SAN JOSE, Calif.—The next major operating system update for Apple’s Mac computers will bring new apps, and a handful of quality life improvements, and most importantly, a far-reaching initiative to (at least partially) unify the app-development process across devices running iOS and macOS. This new initiative is at the heart of Apple’s future macOS strategy and is a cornerstone of the newly announced macOS 10.15 Catalina update.
Here’s what we learned at the company’s Worldwide Developers Conference today.
Apple hopes the initiative will rejuvenate a slow-moving Mac app store and native software ecosystem. The initiative will do so by making it easier for developers for the iPhone and iPad App Store—one of the most robust software platforms in the world—to release their iOS applications on the Mac with minimal additional development time. Currently, developers have to put valuable resources into developing their successful applications for the Mac, which has a much smaller install base than iOS. It doesn’t help that they then must support two completely different codebases for the entire lifespan of both applications.
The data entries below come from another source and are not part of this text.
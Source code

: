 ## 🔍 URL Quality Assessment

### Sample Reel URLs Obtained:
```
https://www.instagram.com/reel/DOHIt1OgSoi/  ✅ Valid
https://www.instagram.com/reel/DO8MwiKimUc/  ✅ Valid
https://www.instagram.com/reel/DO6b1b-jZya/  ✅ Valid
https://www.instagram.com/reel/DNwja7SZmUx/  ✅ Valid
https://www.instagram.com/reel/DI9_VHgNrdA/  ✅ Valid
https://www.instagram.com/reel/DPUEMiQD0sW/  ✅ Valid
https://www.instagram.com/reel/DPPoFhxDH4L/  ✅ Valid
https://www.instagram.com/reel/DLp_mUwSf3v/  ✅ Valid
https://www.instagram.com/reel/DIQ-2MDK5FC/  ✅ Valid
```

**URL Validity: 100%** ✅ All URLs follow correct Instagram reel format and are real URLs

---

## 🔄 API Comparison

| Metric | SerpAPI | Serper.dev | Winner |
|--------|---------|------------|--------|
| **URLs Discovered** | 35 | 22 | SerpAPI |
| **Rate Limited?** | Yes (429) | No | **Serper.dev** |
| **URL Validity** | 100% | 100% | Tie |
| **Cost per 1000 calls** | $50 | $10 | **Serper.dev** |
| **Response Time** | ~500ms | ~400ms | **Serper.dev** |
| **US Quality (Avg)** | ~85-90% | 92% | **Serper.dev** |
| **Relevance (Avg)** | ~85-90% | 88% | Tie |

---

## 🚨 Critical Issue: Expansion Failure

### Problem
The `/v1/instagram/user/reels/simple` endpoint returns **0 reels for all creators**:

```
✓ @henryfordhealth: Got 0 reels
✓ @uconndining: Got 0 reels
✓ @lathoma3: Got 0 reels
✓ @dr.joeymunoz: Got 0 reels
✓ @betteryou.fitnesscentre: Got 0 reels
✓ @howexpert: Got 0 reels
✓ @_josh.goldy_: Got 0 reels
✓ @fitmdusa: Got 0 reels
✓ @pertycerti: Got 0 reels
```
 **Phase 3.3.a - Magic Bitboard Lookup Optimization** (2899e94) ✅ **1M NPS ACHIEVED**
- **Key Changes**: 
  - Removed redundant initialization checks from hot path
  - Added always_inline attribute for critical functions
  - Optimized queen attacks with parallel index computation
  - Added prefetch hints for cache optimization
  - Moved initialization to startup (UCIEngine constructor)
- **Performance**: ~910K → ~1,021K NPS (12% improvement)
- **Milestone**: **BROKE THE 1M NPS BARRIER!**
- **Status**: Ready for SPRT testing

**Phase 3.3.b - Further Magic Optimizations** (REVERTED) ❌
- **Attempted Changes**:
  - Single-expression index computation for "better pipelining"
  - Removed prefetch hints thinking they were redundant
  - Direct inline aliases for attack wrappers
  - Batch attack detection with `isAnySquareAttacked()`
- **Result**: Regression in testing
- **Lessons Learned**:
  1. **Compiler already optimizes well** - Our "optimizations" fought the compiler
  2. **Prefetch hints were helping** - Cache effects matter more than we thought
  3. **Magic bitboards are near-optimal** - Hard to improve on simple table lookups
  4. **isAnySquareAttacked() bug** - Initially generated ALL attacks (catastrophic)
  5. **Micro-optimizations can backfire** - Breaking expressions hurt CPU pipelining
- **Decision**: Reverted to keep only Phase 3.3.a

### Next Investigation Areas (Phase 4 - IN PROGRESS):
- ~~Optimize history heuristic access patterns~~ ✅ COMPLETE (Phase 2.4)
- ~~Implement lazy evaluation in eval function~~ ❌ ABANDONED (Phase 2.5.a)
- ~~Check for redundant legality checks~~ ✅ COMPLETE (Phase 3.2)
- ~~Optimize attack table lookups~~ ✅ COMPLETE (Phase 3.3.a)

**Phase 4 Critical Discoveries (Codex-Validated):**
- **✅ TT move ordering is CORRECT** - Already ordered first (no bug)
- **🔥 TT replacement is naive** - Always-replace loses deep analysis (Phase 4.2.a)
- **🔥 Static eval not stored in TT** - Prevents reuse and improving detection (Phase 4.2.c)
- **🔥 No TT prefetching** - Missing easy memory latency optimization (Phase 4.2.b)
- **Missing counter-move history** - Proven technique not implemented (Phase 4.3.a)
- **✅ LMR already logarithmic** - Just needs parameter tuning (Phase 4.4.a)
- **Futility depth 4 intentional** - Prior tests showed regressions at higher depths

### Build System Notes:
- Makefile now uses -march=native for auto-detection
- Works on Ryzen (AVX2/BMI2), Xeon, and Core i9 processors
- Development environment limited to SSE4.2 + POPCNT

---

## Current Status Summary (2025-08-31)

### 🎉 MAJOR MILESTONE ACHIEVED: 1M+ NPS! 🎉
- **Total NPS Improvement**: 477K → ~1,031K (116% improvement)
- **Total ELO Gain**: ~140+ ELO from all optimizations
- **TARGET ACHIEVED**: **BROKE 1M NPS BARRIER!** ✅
At the heart of the project is what Apple calls Project Catalyst, a framework that helps iPad developers more easily create macOS apps from their existing iPad apps. This is the project that informed the development of Apple’s new Stocks and News apps, which already debuted in Mojave (We found these apps to be functional but not optimal.) Apple is making Project Catalyst available today for developers in macOS Catalina, so they can get started producing new macOS apps in a more efficient manner.
A lot of Catalyst work is done in Xcode, and Apple claims translating an iPad app into a macOS app is as simple as checking a box. Now, doing so doesn’t do of the work, but it will introduce macOS-specific controls like cursor and window controls into an iPad app’s framework. From there, developers can add additional desktop features and fine-tuned details to make their existing iPad app macOS-ready. This means that, for the first time, developers can make one app that can quickly be customized for iPhone, iPad, and macOS.